Fig. A1.1.4 The Landsat GCVI time series (blue line) and fitted harmonic regression (red line) curve visualized at a corn point in McLean County, Illinois. While the fit is not perfect, the fitted harmonic captures the general characteristics of crop green-up and senescence.

Before we move on to classifying crop type, we will add CDL as a band to the harmonics and export the final image as an asset. Recall that CDL will be the source of crop type labels for model training; adding this band now is not necessary but makes the labels more accessible at training time.

// Add CDL as a band to the harmonics.
var harmonicsPlus=ee.Image.cat([harmonics, cdl]);

We are ready to export the harmonics we’ve computed to an asset. Exporting to an asset is an optional step but can make it easier in the next step to train a model. For a larger study area, the operations may time out without the export step because computing harmonics is computationally intensive.

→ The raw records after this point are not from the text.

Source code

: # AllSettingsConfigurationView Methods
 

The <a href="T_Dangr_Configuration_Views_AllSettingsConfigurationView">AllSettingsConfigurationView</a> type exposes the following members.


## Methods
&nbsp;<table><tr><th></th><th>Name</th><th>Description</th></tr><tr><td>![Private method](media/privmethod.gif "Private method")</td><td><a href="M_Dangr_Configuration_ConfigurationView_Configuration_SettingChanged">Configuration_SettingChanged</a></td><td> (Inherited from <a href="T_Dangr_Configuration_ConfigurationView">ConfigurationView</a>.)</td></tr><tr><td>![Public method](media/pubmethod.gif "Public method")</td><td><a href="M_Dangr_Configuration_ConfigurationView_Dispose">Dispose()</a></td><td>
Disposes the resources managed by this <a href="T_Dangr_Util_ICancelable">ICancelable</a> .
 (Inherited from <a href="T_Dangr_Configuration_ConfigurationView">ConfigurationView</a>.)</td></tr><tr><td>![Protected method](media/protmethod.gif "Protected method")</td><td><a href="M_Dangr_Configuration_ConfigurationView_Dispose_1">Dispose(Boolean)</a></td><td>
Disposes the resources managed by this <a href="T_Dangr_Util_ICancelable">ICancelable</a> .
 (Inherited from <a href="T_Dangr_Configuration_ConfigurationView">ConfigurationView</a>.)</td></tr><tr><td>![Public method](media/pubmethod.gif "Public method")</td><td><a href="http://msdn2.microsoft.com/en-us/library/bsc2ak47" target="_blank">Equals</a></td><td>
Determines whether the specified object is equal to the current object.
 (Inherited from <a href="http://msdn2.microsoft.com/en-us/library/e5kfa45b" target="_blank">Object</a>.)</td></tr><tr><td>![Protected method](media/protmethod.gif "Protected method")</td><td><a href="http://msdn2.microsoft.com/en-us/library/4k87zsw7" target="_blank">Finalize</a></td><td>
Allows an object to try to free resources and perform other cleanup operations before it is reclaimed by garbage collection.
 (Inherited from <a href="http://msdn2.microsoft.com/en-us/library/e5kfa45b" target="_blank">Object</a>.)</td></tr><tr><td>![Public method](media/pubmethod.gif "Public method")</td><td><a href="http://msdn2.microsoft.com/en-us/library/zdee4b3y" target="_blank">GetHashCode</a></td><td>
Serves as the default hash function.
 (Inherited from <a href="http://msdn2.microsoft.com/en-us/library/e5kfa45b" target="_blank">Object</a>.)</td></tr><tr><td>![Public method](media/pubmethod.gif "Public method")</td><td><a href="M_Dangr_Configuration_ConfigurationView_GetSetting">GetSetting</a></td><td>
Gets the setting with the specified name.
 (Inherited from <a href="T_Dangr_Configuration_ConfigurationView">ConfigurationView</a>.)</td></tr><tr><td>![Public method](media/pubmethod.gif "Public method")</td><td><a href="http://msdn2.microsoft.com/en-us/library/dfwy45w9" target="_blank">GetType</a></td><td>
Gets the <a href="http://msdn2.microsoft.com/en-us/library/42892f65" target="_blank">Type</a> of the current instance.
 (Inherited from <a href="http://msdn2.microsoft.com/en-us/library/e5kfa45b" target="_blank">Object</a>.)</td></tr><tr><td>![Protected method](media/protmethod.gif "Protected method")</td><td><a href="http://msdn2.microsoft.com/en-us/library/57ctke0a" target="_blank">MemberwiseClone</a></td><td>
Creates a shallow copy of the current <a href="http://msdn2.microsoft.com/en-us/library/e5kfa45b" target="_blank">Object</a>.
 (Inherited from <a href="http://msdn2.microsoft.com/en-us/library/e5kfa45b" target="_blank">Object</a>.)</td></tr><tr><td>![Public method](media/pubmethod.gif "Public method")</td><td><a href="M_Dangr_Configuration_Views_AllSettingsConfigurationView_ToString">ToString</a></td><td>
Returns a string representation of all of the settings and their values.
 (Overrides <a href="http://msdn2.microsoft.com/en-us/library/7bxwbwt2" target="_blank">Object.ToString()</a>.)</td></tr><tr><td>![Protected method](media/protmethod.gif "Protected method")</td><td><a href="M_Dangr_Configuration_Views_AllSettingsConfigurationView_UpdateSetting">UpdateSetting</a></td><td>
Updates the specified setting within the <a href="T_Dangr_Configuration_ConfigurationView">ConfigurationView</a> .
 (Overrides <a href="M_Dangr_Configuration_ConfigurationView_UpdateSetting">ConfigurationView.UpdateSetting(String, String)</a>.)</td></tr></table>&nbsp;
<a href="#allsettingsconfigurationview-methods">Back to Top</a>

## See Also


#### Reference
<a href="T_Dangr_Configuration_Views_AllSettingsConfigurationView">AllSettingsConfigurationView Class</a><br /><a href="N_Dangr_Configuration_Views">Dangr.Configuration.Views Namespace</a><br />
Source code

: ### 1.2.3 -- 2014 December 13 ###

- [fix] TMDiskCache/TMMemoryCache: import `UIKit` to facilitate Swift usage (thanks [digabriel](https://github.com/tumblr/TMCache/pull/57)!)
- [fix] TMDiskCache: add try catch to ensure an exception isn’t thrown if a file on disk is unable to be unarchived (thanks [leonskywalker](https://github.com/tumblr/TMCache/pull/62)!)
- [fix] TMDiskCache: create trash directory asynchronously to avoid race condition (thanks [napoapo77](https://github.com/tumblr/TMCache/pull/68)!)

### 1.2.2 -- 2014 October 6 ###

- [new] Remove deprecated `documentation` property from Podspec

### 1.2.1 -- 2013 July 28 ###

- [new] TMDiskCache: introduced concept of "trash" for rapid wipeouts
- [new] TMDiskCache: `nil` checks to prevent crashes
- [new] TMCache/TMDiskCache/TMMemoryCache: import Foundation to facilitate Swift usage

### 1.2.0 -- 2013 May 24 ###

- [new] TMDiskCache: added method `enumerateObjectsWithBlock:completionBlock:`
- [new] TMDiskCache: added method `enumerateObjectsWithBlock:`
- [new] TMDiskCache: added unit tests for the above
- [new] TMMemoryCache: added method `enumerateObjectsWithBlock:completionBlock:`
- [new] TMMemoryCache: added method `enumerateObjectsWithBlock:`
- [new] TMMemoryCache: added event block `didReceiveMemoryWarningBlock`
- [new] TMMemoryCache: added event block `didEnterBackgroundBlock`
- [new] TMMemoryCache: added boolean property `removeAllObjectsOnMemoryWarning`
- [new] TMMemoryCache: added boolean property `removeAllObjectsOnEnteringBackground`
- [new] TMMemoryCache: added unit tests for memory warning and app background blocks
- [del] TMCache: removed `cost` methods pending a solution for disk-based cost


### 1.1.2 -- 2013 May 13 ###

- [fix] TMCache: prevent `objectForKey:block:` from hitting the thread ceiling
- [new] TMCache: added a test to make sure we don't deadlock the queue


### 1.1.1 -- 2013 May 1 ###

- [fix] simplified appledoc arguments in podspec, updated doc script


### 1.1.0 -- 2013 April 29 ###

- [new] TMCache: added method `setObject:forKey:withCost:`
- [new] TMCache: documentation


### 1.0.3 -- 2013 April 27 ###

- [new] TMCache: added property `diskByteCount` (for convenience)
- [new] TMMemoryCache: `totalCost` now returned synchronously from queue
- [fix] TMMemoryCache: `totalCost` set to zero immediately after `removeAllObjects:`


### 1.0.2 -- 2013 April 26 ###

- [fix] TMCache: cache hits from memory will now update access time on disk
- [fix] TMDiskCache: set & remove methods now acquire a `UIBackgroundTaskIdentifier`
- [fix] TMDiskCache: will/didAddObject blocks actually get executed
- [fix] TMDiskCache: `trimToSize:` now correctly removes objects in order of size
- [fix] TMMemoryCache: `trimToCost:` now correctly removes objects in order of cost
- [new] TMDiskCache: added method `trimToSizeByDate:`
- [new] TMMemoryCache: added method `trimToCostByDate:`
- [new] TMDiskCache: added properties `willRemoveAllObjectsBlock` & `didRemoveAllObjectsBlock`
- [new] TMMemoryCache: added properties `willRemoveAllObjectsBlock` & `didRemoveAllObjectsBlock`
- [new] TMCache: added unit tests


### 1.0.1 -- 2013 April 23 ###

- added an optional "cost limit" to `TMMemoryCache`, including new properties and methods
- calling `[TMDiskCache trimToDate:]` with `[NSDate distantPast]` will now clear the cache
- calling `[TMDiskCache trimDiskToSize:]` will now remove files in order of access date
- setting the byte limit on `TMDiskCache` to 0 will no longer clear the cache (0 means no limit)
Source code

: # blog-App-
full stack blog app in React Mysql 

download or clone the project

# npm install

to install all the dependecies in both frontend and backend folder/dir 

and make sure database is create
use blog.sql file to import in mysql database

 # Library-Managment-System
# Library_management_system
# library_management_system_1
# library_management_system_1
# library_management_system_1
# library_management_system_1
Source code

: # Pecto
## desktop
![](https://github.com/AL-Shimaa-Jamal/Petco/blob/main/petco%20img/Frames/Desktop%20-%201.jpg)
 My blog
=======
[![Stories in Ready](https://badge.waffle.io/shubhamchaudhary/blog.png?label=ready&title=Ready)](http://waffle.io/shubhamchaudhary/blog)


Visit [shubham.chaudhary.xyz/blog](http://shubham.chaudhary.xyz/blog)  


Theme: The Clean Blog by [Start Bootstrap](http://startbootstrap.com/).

You should replace 'your_asset_path_here/' and filename below with the place you want to save your harmonics.

// Export image to asset.
var filename='McLean_County_harmonics';
Export.image.toAsset({
   image: harmonicsPlus,
   description: filename,
   assetId:
'your_asset_path_here/' + filename,
   dimensions:
null,
   region: region,
   scale:
30,
   maxPixels:
1e12
});

We visualized the fitted harmonics at one point in the study area; let’s also take a look at the coefficients over the entire study area using Map.addLayer. Since we can only visualize three bands at a time, we will have to pick three and visualize them in false color. Sometimes, it takes a bit of tweaking to visualize regression coefficients in false color; below, we transform three fitted GCVI bands via division and addition by constants (obtained through trial and error) to obtain a nice image for visualization.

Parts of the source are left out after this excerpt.